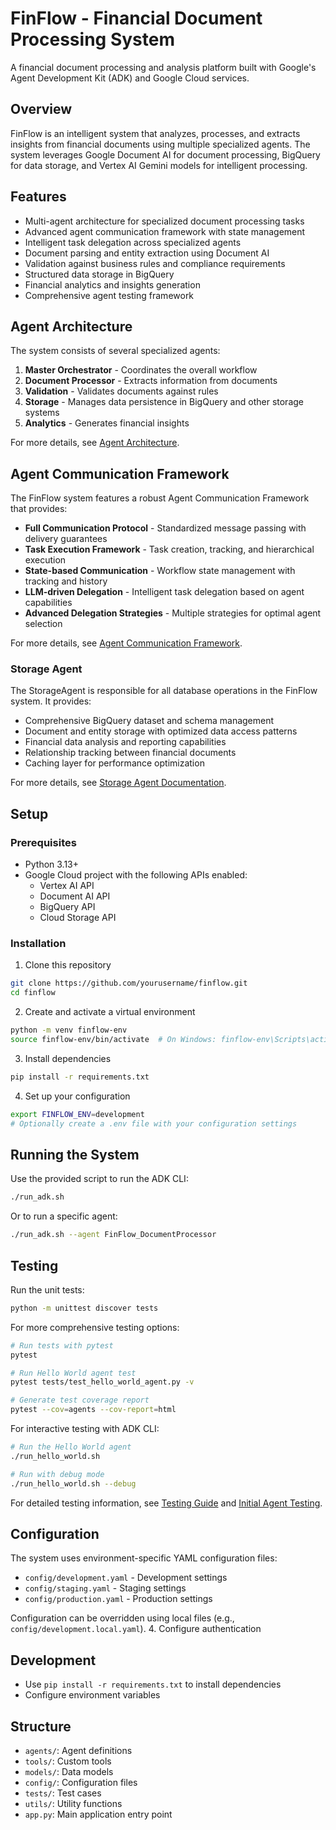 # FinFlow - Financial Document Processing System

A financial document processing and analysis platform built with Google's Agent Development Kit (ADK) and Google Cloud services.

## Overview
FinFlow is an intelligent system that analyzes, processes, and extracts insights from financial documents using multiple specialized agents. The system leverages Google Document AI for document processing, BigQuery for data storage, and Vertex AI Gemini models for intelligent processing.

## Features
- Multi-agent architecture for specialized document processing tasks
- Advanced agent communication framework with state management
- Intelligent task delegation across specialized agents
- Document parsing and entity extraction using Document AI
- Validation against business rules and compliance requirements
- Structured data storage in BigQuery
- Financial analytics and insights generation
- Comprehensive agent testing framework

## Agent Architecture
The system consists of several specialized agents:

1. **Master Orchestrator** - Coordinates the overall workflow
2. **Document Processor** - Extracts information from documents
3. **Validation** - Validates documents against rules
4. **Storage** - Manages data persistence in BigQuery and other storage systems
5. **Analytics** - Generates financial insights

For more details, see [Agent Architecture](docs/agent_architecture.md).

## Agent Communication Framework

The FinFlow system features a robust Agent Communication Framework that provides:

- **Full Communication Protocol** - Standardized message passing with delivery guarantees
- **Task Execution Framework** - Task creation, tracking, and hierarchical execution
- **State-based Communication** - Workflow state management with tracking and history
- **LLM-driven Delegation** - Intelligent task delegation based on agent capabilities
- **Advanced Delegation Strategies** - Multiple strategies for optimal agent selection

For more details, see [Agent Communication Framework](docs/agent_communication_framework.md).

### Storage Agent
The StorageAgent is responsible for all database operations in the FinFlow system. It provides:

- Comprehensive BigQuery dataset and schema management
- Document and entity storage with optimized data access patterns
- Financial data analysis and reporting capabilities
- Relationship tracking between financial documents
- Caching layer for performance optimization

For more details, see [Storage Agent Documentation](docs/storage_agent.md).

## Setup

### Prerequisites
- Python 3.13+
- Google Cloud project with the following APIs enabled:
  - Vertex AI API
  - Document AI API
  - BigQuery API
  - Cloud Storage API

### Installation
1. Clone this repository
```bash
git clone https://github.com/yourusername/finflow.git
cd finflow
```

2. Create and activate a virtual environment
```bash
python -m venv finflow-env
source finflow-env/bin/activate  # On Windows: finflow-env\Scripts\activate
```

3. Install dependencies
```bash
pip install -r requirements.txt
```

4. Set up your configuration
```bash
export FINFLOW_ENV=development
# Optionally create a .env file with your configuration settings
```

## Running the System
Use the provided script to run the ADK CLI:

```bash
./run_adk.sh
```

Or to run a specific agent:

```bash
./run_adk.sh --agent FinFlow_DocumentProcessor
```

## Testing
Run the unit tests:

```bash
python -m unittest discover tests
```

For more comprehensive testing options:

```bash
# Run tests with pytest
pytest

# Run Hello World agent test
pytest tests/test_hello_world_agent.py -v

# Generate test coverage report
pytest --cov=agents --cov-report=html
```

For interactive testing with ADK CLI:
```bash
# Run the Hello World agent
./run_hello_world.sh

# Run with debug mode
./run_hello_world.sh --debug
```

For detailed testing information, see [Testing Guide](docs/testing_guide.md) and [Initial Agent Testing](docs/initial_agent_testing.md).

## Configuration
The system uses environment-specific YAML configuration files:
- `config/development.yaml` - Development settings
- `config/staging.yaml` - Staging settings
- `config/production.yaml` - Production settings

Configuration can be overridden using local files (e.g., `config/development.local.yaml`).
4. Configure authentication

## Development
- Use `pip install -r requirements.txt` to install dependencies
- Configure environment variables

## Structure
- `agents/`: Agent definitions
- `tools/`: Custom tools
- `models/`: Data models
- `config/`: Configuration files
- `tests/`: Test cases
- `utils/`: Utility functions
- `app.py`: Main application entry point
--
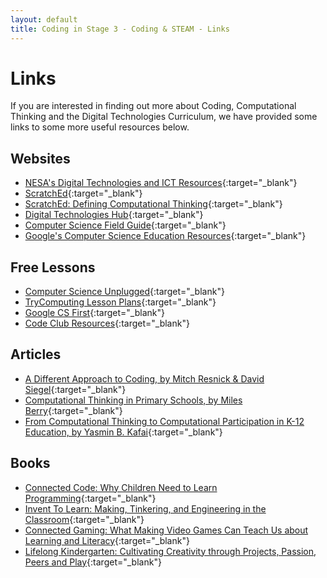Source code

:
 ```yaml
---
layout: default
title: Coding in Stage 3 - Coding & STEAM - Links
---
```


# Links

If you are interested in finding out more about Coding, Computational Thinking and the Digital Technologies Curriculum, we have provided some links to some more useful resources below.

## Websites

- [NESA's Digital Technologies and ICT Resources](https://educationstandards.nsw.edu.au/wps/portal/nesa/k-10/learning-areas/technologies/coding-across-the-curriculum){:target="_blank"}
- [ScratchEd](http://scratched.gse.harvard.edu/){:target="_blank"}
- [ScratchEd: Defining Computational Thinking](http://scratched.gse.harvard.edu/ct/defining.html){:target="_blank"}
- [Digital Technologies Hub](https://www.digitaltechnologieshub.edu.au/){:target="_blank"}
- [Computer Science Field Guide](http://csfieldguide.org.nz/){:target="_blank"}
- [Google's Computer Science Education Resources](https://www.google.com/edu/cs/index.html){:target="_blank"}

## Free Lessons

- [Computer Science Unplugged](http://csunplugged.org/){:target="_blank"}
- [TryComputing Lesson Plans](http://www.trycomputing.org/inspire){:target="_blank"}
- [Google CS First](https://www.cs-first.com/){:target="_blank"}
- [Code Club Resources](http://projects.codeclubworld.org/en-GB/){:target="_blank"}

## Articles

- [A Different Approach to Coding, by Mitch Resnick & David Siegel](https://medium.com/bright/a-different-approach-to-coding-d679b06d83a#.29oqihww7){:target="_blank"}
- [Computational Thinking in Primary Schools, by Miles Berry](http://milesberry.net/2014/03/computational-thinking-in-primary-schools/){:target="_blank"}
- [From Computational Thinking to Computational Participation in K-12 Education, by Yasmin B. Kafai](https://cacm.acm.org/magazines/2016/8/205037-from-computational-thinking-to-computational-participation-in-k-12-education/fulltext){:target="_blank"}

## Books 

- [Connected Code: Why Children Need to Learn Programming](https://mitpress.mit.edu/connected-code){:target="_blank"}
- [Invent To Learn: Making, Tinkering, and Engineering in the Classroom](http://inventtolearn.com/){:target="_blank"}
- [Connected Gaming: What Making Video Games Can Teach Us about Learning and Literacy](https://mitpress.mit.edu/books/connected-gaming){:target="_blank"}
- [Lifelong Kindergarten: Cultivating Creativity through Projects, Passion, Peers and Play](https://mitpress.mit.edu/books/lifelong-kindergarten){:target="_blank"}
...
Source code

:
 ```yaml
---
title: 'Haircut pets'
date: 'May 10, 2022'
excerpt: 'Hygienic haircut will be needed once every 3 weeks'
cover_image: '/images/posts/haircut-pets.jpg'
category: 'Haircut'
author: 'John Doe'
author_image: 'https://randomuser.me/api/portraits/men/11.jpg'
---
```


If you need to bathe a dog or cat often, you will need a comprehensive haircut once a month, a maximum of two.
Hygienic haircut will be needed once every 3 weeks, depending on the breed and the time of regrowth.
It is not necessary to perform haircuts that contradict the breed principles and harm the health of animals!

▶ _Work required_: Exactly the lines above, from the one containing "# FinFlow - Financial" down to the one containing "## Overview", are to be repeated, including both ends. Pictures are not part of the copy.

▶ _Worked solution_:
 # FinFlow - Financial Document Processing System

A financial document processing and analysis platform built with Google's Agent Development Kit (ADK) and Google Cloud services.

## Overview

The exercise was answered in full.